Task objective =
From the entries below, return only the lines starting at the one that contains "Alguns anjos pecaram" and ending at the one that contains "Passagens para estudo complementar", exactly as they stand.

Pictures paired with source code
[Start of section]
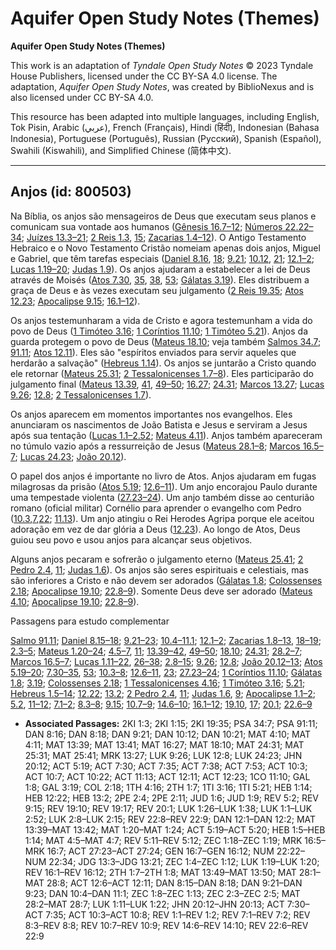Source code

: # Aquifer Open Study Notes (Themes)

**Aquifer Open Study Notes (Themes)**

This work is an adaptation of *Tyndale Open Study Notes* © 2023 Tyndale House Publishers, licensed under the CC BY\-SA 4\.0 license. The adaptation, *Aquifer Open Study Notes*, was created by BiblioNexus and is also licensed under CC BY\-SA 4\.0\.

This resource has been adapted into multiple languages, including English, Tok Pisin, Arabic (عربي), French (Français), Hindi (हिंदी), Indonesian (Bahasa Indonesia), Portuguese (Português), Russian (Русский), Spanish (Español), Swahili (Kiswahili), and Simplified Chinese (简体中文).



--------------------------------

## Anjos (id: 800503)

Na Bíblia, os anjos são mensageiros de Deus que executam seus planos e comunicam sua vontade aos humanos ([Gênesis 16\.7–12](https://ref.ly/Gen16:7-Gen16:12); [Números 22\.22–34](https://ref.ly/Num22:22-Num22:34); [Juízes 13\.3–21](https://ref.ly/Judg13:3-Judg13:21); [2 Reis 1\.3](https://ref.ly/2Kgs1:3), [15](https://ref.ly/2Kgs1:15); [Zacarias 1\.4–12](https://ref.ly/Zech1:4-Zech1:12)). O Antigo Testamento Hebraico e o Novo Testamento Cristão nomeiam apenas dois anjos, Miguel e Gabriel, que têm tarefas especiais ([Daniel 8\.16](https://ref.ly/Dan8:16), [18](https://ref.ly/Dan8:18); [9\.21](https://ref.ly/Dan9:21); [10\.12](https://ref.ly/Dan10:12), [21](https://ref.ly/Dan10:21); [12\.1–2](https://ref.ly/Dan12:1-Dan12:2); [Lucas 1\.19–20](https://ref.ly/Luke1:19-Luke1:20); [Judas 1\.9](https://ref.ly/Jude1:9)). Os anjos ajudaram a estabelecer a lei de Deus através de Moisés ([Atos 7\.30](https://ref.ly/Acts7:30), [35](https://ref.ly/Acts7:35), [38](https://ref.ly/Acts7:38), [53](https://ref.ly/Acts7:53); [Gálatas 3\.19](https://ref.ly/Gal3:19)). Eles distribuem a graça de Deus e às vezes executam seu julgamento ([2 Reis 19\.35](https://ref.ly/2Kgs19:35); [Atos 12\.23](https://ref.ly/Acts12:23); [Apocalipse 9\.15](https://ref.ly/Rev9:15); [16\.1–12](https://ref.ly/Rev16:1-Rev16:12)).

Os anjos testemunharam a vida de Cristo e agora testemunham a vida do povo de Deus ([1 Timóteo 3\.16](https://ref.ly/1Tim3:16); [1 Coríntios 11\.10](https://ref.ly/1Cor11:10); [1 Timóteo 5\.21](https://ref.ly/1Tim5:21)). Anjos da guarda protegem o povo de Deus ([Mateus 18\.10](https://ref.ly/Matt18:10); veja também [Salmos 34\.7](https://ref.ly/Ps34:7); [91\.11](https://ref.ly/Ps91:11); [Atos 12\.11](https://ref.ly/Acts12:11)). Eles são "espíritos enviados para servir aqueles que herdarão a salvação" ([Hebreus 1\.14](https://ref.ly/Heb1:14)). Os anjos se juntarão a Cristo quando ele retornar ([Mateus 25\.31](https://ref.ly/Matt25:31); [2 Tessalonicenses 1\.7–8](https://ref.ly/2Thess1:7-2Thess1:8)). Eles participarão do julgamento final ([Mateus 13\.39](https://ref.ly/Matt13:39), [41](https://ref.ly/Matt13:41), [49–50](https://ref.ly/Matt13:49-Matt13:50); [16\.27](https://ref.ly/Matt16:27); [24\.31](https://ref.ly/Matt24:31); [Marcos 13\.27](https://ref.ly/Mark13:27); [Lucas 9\.26](https://ref.ly/Luke9:26); [12\.8](https://ref.ly/Luke12:8); [2 Tessalonicenses 1\.7](https://ref.ly/2Thess1:7)).

Os anjos aparecem em momentos importantes nos evangelhos. Eles anunciaram os nascimentos de João Batista e Jesus e serviram a Jesus após sua tentação ([Lucas 1\.1–2\.52](https://ref.ly/Luke1:1-Luke2:52); [Mateus 4\.11](https://ref.ly/Matt4:11)). Anjos também apareceram no túmulo vazio após a ressurreição de Jesus ([Mateus 28\.1–8](https://ref.ly/Matt28:1-Matt28:8); [Marcos 16\.5–7](https://ref.ly/Mark16:5-Mark16:7); [Lucas 24\.23](https://ref.ly/Luke24:23); [João 20\.12](https://ref.ly/John20:12)).

O papel dos anjos é importante no livro de Atos. Anjos ajudaram em fugas milagrosas da prisão ([Atos 5\.19](https://ref.ly/Acts5:19); [12\.6–11](https://ref.ly/Acts12:6-Acts12:11)). Um anjo encorajou Paulo durante uma tempestade violenta ([27\.23–24](https://ref.ly/Acts27:23-Acts27:24)). Um anjo também disse ao centurião romano (oficial militar) Cornélio para aprender o evangelho com Pedro ([10\.3](https://ref.ly/Acts10:3),[7](https://ref.ly/Acts10:7),[22](https://ref.ly/Acts10:22); [11\.13](https://ref.ly/Acts11:13)). Um anjo atingiu o Rei Herodes Agripa porque ele aceitou adoração em vez de dar glória a Deus ([12\.23](https://ref.ly/Acts12:23)). Ao longo de Atos, Deus guiou seu povo e usou anjos para alcançar seus objetivos.

Alguns anjos pecaram e sofrerão o julgamento eterno ([Mateus 25\.41](https://ref.ly/Matt25:41); [2 Pedro 2\.4](https://ref.ly/2Pet2:4), [11](https://ref.ly/2Pet2:11); [Judas 1\.6](https://ref.ly/Jude1:6)). Os anjos são seres espirituais e celestiais, mas são inferiores a Cristo e não devem ser adorados ([Gálatas 1\.8](https://ref.ly/Gal1:8); [Colossenses 2\.18](https://ref.ly/Col2:18); [Apocalipse 19\.10](https://ref.ly/Rev19:10); [22\.8–9](https://ref.ly/Rev22:8-Rev22:9)). Somente Deus deve ser adorado ([Mateus 4\.10](https://ref.ly/Matt4:10); [Apocalipse 19\.10](https://ref.ly/Rev19:10); [22\.8–9](https://ref.ly/Rev22:8-Rev22:9)).

Passagens para estudo complementar

[Salmo 91\.11](https://ref.ly/Ps91:11); [Daniel 8\.15–18](https://ref.ly/Dan8:15-Dan8:18); [9\.21–23](https://ref.ly/Dan9:21-Dan9:23); [10\.4–11\.1](https://ref.ly/Dan10:4-Dan11:1); [12\.1–2](https://ref.ly/Dan12:1-Dan12:2); [Zacarias 1\.8–13](https://ref.ly/Zech1:8-Zech1:13), [18–19](https://ref.ly/Zech1:18-Zech1:19); [2\.3–5](https://ref.ly/Zech2:3-Zech2:5); [Mateus 1\.20–24](https://ref.ly/Matt1:20-Matt1:24); [4\.5–7](https://ref.ly/Matt4:5-Matt4:7), [11](https://ref.ly/Matt4:11); [13\.39–42](https://ref.ly/Matt13:39-Matt13:42), [49–50](https://ref.ly/Matt13:49-Matt13:50); [18\.10](https://ref.ly/Matt18:10); [24\.31](https://ref.ly/Matt24:31); [28\.2–7](https://ref.ly/Matt28:2-Matt28:7); [Marcos 16\.5–7](https://ref.ly/Mark16:5-Mark16:7); [Lucas 1\.11–22](https://ref.ly/Luke1:11-Luke1:22), [26–38](https://ref.ly/Luke1:26-Luke1:38); [2\.8–15](https://ref.ly/Luke2:8-Luke2:15); [9\.26](https://ref.ly/Luke9:26); [12\.8](https://ref.ly/Luke12:8); [João 20\.12–13](https://ref.ly/John20:12-John20:13); [Atos 5\.19–20](https://ref.ly/Acts5:19-Acts5:20); [7\.30–35](https://ref.ly/Acts7:30-Acts7:35), [53](https://ref.ly/Acts7:53); [10\.3–8](https://ref.ly/Acts10:3-Acts10:8); [12\.6–11](https://ref.ly/Acts12:6-Acts12:11), [23](https://ref.ly/Acts12:23); [27\.23–24](https://ref.ly/Acts27:23-Acts27:24); [1 Coríntios 11\.10](https://ref.ly/1Cor11:10); [Gálatas 1\.8](https://ref.ly/Gal1:8); [3\.19](https://ref.ly/Gal3:19); [Colossenses 2\.18](https://ref.ly/Col2:18); [1 Tessalonicenses 4\.16](https://ref.ly/1Thess4:16); [1 Timóteo 3\.16](https://ref.ly/1Tim3:16); [5\.21](https://ref.ly/1Tim5:21); [Hebreus 1\.5–14](https://ref.ly/Heb1:5-Heb1:14); [12\.22](https://ref.ly/Heb12:22); [13\.2](https://ref.ly/Heb13:2); [2 Pedro 2\.4](https://ref.ly/2Pet2:4), [11](https://ref.ly/2Pet2:11); [Judas 1\.6](https://ref.ly/Jude1:6), [9](https://ref.ly/Jude1:9); [Apocalipse 1\.1–2](https://ref.ly/Rev1:1-Rev1:2); [5\.2](https://ref.ly/Rev5:2), [11–12](https://ref.ly/Rev5:11-Rev5:12); [7\.1–2](https://ref.ly/Rev7:1-Rev7:2); [8\.3–8](https://ref.ly/Rev8:3-Rev8:8); [9\.15](https://ref.ly/Rev9:15); [10\.7–9](https://ref.ly/Rev10:7-Rev10:9); [14\.6–10](https://ref.ly/Rev14:6-Rev14:10); [16\.1–12](https://ref.ly/Rev16:1-Rev16:12); [19\.10](https://ref.ly/Rev19:10), [17](https://ref.ly/Rev19:17); [20\.1](https://ref.ly/Rev20:1); [22\.6–9](https://ref.ly/Rev22:6-Rev22:9)

* **Associated Passages:** 2KI 1:3; 2KI 1:15; 2KI 19:35; PSA 34:7; PSA 91:11; DAN 8:16; DAN 8:18; DAN 9:21; DAN 10:12; DAN 10:21; MAT 4:10; MAT 4:11; MAT 13:39; MAT 13:41; MAT 16:27; MAT 18:10; MAT 24:31; MAT 25:31; MAT 25:41; MRK 13:27; LUK 9:26; LUK 12:8; LUK 24:23; JHN 20:12; ACT 5:19; ACT 7:30; ACT 7:35; ACT 7:38; ACT 7:53; ACT 10:3; ACT 10:7; ACT 10:22; ACT 11:13; ACT 12:11; ACT 12:23; 1CO 11:10; GAL 1:8; GAL 3:19; COL 2:18; 1TH 4:16; 2TH 1:7; 1TI 3:16; 1TI 5:21; HEB 1:14; HEB 12:22; HEB 13:2; 2PE 2:4; 2PE 2:11; JUD 1:6; JUD 1:9; REV 5:2; REV 9:15; REV 19:10; REV 19:17; REV 20:1; LUK 1:26–LUK 1:38; LUK 1:1–LUK 2:52; LUK 2:8–LUK 2:15; REV 22:8–REV 22:9; DAN 12:1–DAN 12:2; MAT 13:39–MAT 13:42; MAT 1:20–MAT 1:24; ACT 5:19–ACT 5:20; HEB 1:5–HEB 1:14; MAT 4:5–MAT 4:7; REV 5:11–REV 5:12; ZEC 1:18–ZEC 1:19; MRK 16:5–MRK 16:7; ACT 27:23–ACT 27:24; GEN 16:7–GEN 16:12; NUM 22:22–NUM 22:34; JDG 13:3–JDG 13:21; ZEC 1:4–ZEC 1:12; LUK 1:19–LUK 1:20; REV 16:1–REV 16:12; 2TH 1:7–2TH 1:8; MAT 13:49–MAT 13:50; MAT 28:1–MAT 28:8; ACT 12:6–ACT 12:11; DAN 8:15–DAN 8:18; DAN 9:21–DAN 9:23; DAN 10:4–DAN 11:1; ZEC 1:8–ZEC 1:13; ZEC 2:3–ZEC 2:5; MAT 28:2–MAT 28:7; LUK 1:11–LUK 1:22; JHN 20:12–JHN 20:13; ACT 7:30–ACT 7:35; ACT 10:3–ACT 10:8; REV 1:1–REV 1:2; REV 7:1–REV 7:2; REV 8:3–REV 8:8; REV 10:7–REV 10:9; REV 14:6–REV 14:10; REV 22:6–REV 22:9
[End of section]
Written response =
Alguns anjos pecaram e sofrerão o julgamento eterno ([Mateus 25\.41](https://ref.ly/Matt25:41); [2 Pedro 2\.4](https://ref.ly/2Pet2:4), [11](https://ref.ly/2Pet2:11); [Judas 1\.6](https://ref.ly/Jude1:6)). Os anjos são seres espirituais e celestiais, mas são inferiores a Cristo e não devem ser adorados ([Gálatas 1\.8](https://ref.ly/Gal1:8); [Colossenses 2\.18](https://ref.ly/Col2:18); [Apocalipse 19\.10](https://ref.ly/Rev19:10); [22\.8–9](https://ref.ly/Rev22:8-Rev22:9)). Somente Deus deve ser adorado ([Mateus 4\.10](https://ref.ly/Matt4:10); [Apocalipse 19\.10](https://ref.ly/Rev19:10); [22\.8–9](https://ref.ly/Rev22:8-Rev22:9)).

Passagens para estudo complementar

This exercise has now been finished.